▶ AIM OF THE EXERCISE
Each line holding the string "requests" is to be copied from the data.

>>>>>

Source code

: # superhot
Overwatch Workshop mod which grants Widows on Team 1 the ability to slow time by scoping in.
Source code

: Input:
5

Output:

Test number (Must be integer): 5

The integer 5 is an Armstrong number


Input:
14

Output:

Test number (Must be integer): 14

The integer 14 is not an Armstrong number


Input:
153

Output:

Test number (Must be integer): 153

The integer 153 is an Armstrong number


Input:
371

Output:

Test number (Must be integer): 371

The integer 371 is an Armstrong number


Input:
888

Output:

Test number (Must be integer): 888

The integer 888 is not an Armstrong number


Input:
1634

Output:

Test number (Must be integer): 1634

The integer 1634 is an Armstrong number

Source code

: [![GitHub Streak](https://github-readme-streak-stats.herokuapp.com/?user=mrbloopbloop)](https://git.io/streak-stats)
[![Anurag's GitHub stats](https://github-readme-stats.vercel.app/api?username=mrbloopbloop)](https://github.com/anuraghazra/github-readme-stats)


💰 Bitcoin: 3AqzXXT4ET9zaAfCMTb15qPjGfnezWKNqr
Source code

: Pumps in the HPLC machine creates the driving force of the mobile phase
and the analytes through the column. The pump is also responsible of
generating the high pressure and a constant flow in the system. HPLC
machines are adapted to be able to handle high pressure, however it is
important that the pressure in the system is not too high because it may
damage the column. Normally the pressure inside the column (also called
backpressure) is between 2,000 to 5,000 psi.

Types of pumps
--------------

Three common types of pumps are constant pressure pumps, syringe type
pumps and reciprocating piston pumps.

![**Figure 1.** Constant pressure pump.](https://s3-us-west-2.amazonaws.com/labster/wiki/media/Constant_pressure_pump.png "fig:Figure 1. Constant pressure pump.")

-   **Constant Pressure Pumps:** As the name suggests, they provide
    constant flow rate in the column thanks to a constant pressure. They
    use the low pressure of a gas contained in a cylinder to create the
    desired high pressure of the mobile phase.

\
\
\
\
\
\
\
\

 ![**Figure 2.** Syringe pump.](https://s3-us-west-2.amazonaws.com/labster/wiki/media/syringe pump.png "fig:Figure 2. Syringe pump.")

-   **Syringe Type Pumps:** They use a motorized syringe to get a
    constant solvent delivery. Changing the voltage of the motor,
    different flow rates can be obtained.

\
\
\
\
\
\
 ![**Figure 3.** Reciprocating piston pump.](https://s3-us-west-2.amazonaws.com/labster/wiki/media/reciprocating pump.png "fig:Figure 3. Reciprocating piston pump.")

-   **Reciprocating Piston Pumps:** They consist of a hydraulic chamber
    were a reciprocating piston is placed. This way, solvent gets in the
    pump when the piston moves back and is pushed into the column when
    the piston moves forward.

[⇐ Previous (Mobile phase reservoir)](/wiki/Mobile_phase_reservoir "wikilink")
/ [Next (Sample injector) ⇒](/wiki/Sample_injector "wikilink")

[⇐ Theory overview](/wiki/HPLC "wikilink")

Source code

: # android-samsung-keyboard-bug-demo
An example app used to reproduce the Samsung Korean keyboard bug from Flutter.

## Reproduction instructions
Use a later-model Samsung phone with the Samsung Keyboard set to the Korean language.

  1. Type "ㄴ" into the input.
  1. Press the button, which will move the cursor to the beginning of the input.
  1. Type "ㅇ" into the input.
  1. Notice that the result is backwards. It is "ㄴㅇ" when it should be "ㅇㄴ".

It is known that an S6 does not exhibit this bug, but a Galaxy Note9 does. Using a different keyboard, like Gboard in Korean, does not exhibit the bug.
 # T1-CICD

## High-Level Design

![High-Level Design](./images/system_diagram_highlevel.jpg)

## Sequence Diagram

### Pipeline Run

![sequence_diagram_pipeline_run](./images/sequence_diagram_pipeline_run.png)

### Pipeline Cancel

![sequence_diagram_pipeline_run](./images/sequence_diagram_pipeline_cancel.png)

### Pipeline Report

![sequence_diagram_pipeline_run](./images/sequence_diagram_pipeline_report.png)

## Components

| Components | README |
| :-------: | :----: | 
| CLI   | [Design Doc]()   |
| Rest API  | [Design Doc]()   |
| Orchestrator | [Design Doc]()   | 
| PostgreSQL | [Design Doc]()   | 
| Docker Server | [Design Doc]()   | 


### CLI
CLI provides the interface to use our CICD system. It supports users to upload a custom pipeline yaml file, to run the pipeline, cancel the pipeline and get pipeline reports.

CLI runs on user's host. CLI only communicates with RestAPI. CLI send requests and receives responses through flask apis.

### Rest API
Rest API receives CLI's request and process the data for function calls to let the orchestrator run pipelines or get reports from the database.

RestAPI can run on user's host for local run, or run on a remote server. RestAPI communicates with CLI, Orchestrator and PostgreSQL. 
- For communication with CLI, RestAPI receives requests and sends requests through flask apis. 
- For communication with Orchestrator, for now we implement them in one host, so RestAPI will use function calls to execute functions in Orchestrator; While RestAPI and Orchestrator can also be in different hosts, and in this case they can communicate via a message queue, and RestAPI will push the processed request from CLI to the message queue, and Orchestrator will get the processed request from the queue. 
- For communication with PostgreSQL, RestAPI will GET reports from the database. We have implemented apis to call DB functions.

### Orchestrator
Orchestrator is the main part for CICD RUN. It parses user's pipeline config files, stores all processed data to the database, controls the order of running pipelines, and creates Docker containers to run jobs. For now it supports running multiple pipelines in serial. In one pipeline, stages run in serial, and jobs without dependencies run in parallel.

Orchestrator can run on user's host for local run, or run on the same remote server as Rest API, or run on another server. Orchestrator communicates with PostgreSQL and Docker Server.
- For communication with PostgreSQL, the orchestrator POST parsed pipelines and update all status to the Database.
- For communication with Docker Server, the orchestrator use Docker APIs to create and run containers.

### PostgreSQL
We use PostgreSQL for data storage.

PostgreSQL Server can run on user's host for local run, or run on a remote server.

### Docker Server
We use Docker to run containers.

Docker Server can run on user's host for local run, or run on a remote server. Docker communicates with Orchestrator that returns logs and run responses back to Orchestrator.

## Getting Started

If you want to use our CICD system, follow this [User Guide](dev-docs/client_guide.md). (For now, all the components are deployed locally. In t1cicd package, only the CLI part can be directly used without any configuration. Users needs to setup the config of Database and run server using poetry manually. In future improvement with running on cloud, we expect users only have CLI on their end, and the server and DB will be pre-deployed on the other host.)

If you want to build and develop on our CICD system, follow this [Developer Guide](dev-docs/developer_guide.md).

<<<<<
>>>>>

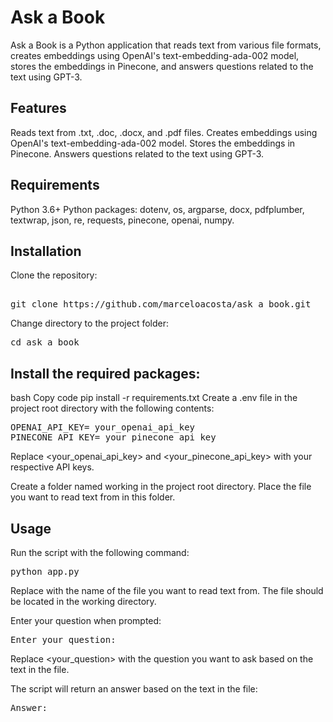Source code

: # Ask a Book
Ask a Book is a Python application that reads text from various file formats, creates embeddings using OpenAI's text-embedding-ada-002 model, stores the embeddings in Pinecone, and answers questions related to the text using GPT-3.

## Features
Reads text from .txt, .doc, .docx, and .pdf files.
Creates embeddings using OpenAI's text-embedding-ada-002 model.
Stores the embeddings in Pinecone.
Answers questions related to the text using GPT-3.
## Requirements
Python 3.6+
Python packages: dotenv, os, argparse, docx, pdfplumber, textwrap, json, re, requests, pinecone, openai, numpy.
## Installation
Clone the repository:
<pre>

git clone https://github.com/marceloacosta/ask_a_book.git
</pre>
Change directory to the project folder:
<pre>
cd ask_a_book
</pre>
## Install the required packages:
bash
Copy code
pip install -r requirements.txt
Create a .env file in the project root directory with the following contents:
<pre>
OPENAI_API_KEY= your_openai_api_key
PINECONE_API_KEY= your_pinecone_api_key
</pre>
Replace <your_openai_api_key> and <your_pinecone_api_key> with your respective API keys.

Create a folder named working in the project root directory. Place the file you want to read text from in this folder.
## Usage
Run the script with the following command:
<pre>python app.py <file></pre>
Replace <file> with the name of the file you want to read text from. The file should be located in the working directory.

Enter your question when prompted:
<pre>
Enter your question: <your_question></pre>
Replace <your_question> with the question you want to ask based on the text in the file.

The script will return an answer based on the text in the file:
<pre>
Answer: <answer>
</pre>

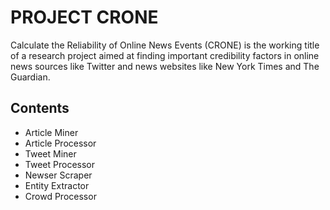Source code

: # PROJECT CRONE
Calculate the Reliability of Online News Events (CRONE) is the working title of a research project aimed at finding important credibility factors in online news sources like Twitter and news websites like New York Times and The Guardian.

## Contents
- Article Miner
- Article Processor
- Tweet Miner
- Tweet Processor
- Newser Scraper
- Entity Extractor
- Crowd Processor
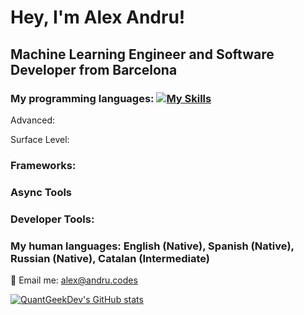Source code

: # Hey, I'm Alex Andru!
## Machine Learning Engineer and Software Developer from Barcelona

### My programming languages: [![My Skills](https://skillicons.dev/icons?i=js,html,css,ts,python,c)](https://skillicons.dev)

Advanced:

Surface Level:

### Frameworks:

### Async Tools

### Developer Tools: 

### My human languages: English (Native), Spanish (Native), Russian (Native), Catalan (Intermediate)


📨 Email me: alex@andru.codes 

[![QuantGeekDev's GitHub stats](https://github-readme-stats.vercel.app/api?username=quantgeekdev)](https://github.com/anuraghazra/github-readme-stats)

<<<<<

▶ REPLY
CLI runs on user's host. CLI only communicates with RestAPI. CLI send requests and receives responses through flask apis.
- For communication with CLI, RestAPI receives requests and sends requests through flask apis. 
Python packages: dotenv, os, argparse, docx, pdfplumber, textwrap, json, re, requests, pinecone, openai, numpy.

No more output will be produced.